Saturday, April 23, 2011

pioneer "Girl Writer" made us love Lucy

I’d never heard of Madelyn Pugh Davis until this week when a friend posted a memorial tribute to “the genius behind two of my favorite TV scenes ever: Lucy and the chocolate conveyor belt scene, and Lucy and Ethel raising chickens.” (See below.) Oh! All those years I spent rushing through homework on Monday nights to catch “The Lucy Show” (remember when TV was appointment only?), it never occurred to me that a writer was behind the redhead’s comic genius. Ball, however, was always quick to attribute credit. According to Ball's daughter, Lucie Arnaz, whenever her mother was asked what she thought was the secret of her show's enduring popularity, she said: "My writers." One of them, Madelyn Pugh Davis, passed away this week at 90.

Davis always knew she wanted to be a writer. She was editor of her high school newspaper in Indianapolis and member of the school's fiction club, along with her classmate Kurt Vonnegut. She majored in journalism at Indiana University and hoped to be a foreign correspondent after graduating in 1942. She couldn’t land a job at a newspaper, and so settled (like many of us do) for advertising, writing commercials and copy for a local radio station. According to an extensive tribute to Davis in the Atlantic, her break came during World War II, as it did for many women of her generation. Her family moved to Los Angeles and she got a job as staff writer for NBC radio, and then six months later she was writing for CBS. "No one actually wanted to hire women in 1944," Davis said in her memoir. “But with so many men away at war, what else was there?"

At CBS, she teamed up with Bob Carroll in a partnership that would last 50 years. At first, they produced comedy sketches for radio, including Lucille Ball’s radio show “My Favorite Husband.” When Ball decided to launch a television series co-starring her real-life husband Desi Arnaz, Davis and Carroll and colleague Jess Oppenheimer wrote the pilot for it. The show premiered on October 15, 1951 and ran until May 6, 1957. It was ranked No. 1 in the Nielsen ratings for four of its six seasons and was never out of the top three.

Unlike much comedy of the day, the writing wasn’t just sight gags and easy one-liners. The writers had to come up with ludicrous physical predicaments for Ball to get herself into. Often, they got their ideas from phone books. One day they came across “Candy Maker” which inspired the script for one of my favorite episodes titled “Job Switching” in which Lucy and Ethel become breadwinners, working in a chocolate factory. I’m convinced the 50s episode wouldn’t have elevated housework to “real” work without influence of the “Girl Writer”, as Davis was known.



Then there was the hilarious episode where Lucy does a live commercial for a liquid vitamin supplement which turns out to consist largely of alcohol.

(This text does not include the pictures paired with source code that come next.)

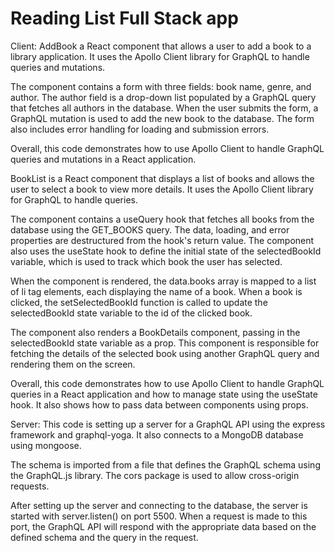 # Reading List Full Stack app

Client:
AddBook a React component that allows a user to add a book to a library application. It uses the Apollo Client library for GraphQL to handle queries and mutations.

The component contains a form with three fields: book name, genre, and author. The author field is a drop-down list populated by a GraphQL query that fetches all authors in the database. When the user submits the form, a GraphQL mutation is used to add the new book to the database. The form also includes error handling for loading and submission errors.

Overall, this code demonstrates how to use Apollo Client to handle GraphQL queries and mutations in a React application. 


BookList is a React component that displays a list of books and allows the user to select a book to view more details. It uses the Apollo Client library for GraphQL to handle queries.

The component contains a useQuery hook that fetches all books from the database using the GET_BOOKS query. The data, loading, and error properties are destructured from the hook's return value. The component also uses the useState hook to define the initial state of the selectedBookId variable, which is used to track which book the user has selected.

When the component is rendered, the data.books array is mapped to a list of li tag elements, each displaying the name of a book. When a book is clicked, the setSelectedBookId function is called to update the selectedBookId state variable to the id of the clicked book.

The component also renders a BookDetails component, passing in the selectedBookId state variable as a prop. This component is responsible for fetching the details of the selected book using another GraphQL query and rendering them on the screen.

Overall, this code demonstrates how to use Apollo Client to handle GraphQL queries in a React application and how to manage state using the useState hook. It also shows how to pass data between components using props.



Server:
This code is setting up a server for a GraphQL API using the express framework and graphql-yoga. It also connects to a MongoDB database using mongoose.

The schema is imported from a file that defines the GraphQL schema using the GraphQL.js library. The cors package is used to allow cross-origin requests.

After setting up the server and connecting to the database, the server is started with server.listen() on port 5500. When a request is made to this port, the GraphQL API will respond with the appropriate data based on the defined schema and the query in the request.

“I Love Lucy” was one of the first scripted TV shows to be shot on 35mm film in front of a television audience. It is said that Desi Arnaz (the co-star was also producer) was not a believer in retakes so that flubs, bloopers and prop mistakes were all left in the episodes. Which gave shows a freshness you don't find in today's sitcoms where all dialogue is rehearsed and supposedly perfect. One of show's most famous bloopers was when Desi messed up a line and blurted the F word, which he changed to  "Fine" at the last, saving second.

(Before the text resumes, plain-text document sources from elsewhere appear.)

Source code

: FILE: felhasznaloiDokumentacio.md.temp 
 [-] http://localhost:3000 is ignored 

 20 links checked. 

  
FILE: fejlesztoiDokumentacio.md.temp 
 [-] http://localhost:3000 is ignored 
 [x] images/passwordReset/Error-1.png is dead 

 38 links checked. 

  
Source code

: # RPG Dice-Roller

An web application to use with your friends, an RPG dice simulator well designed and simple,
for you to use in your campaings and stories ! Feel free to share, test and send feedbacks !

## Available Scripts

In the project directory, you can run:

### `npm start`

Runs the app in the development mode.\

Because the show was filmed live, laugh tracks weren’t canned, they were actual recorded reactions. One scene is said to have gotten the longest laugh in recorded television history: the one where she and Ethel hide eggs in their clothes, but the jig is up when Lucy has to dance the tango with Desi. Talk about far-fetched premises that would never fare well in concept testing.

RIP, Davis and writing based on gut instinct.



Friday, April 22, 2011

birth of earth day

Earth Day was founded 41 years ago today as an environmental teach-in by Wisconsin Senator Gaylord Nelson. Inspired by campus activism of the late 1960s, he organized students across the country to devote April 22, 1970 to speaking out about pollution and ecological crises. Twenty years later, the teach-in’s coordinator Denis Hayes made Earth Day international, organizing events in 141 countries. Today, it’s designated by the United Nations as “International Mother Earth Day.” Here’s a few images from the first celebration. Remember hand-drawn balloon type with Magic Markers?

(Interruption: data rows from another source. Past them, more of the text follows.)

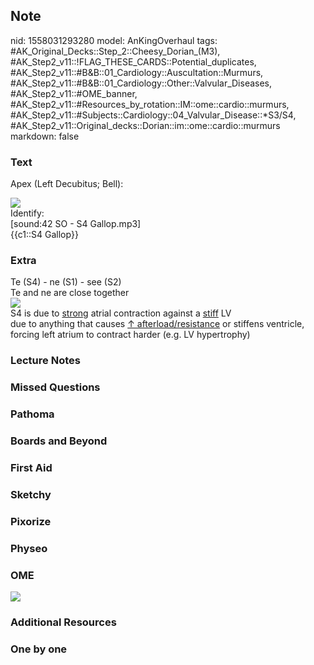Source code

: ## Note
nid: 1558031293280
model: AnKingOverhaul
tags: #AK_Original_Decks::Step_2::Cheesy_Dorian_(M3), #AK_Step2_v11::!FLAG_THESE_CARDS::Potential_duplicates, #AK_Step2_v11::#B&B::01_Cardiology::Auscultation::Murmurs, #AK_Step2_v11::#B&B::01_Cardiology::Other::Valvular_Diseases, #AK_Step2_v11::#OME_banner, #AK_Step2_v11::#Resources_by_rotation::IM::ome::cardio::murmurs, #AK_Step2_v11::#Subjects::Cardiology::04_Valvular_Disease::*S3/S4, #AK_Step2_v11::Original_decks::Dorian::im::ome::cardio::murmurs
markdown: false

### Text
Apex (Left Decubitus; Bell):
<div><img src=
"University%20of%20Michigan%20Heart%20Sound%20and%20Murmur%20Library.jpg"></div>
<div>
  <div>
    Identify:
  </div>
  <div>
    [sound:42 SO - S4 Gallop.mp3]
  </div>
  <div>
    {{c1::S4 Gallop}}
  </div>
</div>

### Extra
<div>
  Te (S4) - ne (S1) - see (S2)
</div>
<div>
  Te and ne are close together
</div>
<div><img src="paste-2539377938923521.jpg"></div>
<div>
  <div>
    S4 is due to <u>strong</u> atrial contraction against a
    <u>stiff</u> LV
  </div>
  <div>
    due to anything that causes <u>↑ afterload/resistance</u> or
    stiffens ventricle, forcing left atrium to contract harder
    (e.g. LV hypertrophy)
  </div>
</div>

### Lecture Notes


### Missed Questions


### Pathoma


### Boards and Beyond


### First Aid


### Sketchy


### Pixorize


### Physeo


### OME
<div class="ome-widget">
  <a href="https://onlinemeded.org?ref=anki"><img src=
  "_OME_AnkiFlashcards_General_3.png"></a>
</div>

### Additional Resources


### One by one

Of course, founders couldn't have predicted how many retailers would learn to enhance their own green by celebrating with enviro-tie-in promotions.




Sunday, April 17, 2011

china bans ad words

Advertising in China? Beware a new mandate that bans headlines which include "supreme", "royal", "luxury", "high class" and other copy "promoting hedonistic lifestyle." An official interviewed by China Daily said the legislation was enacted because many advertisers use words to make their products sound better than they are. But even if products live up to the promise, banned words can't be used in promotions. Why? Because doing so upsets low-income residents who can't afford the products. Offenders risk fines up to $4500.

Hoping bureaucrats in Washington pick up on the trend and impose fines for "Revolutionary" and "100% Free."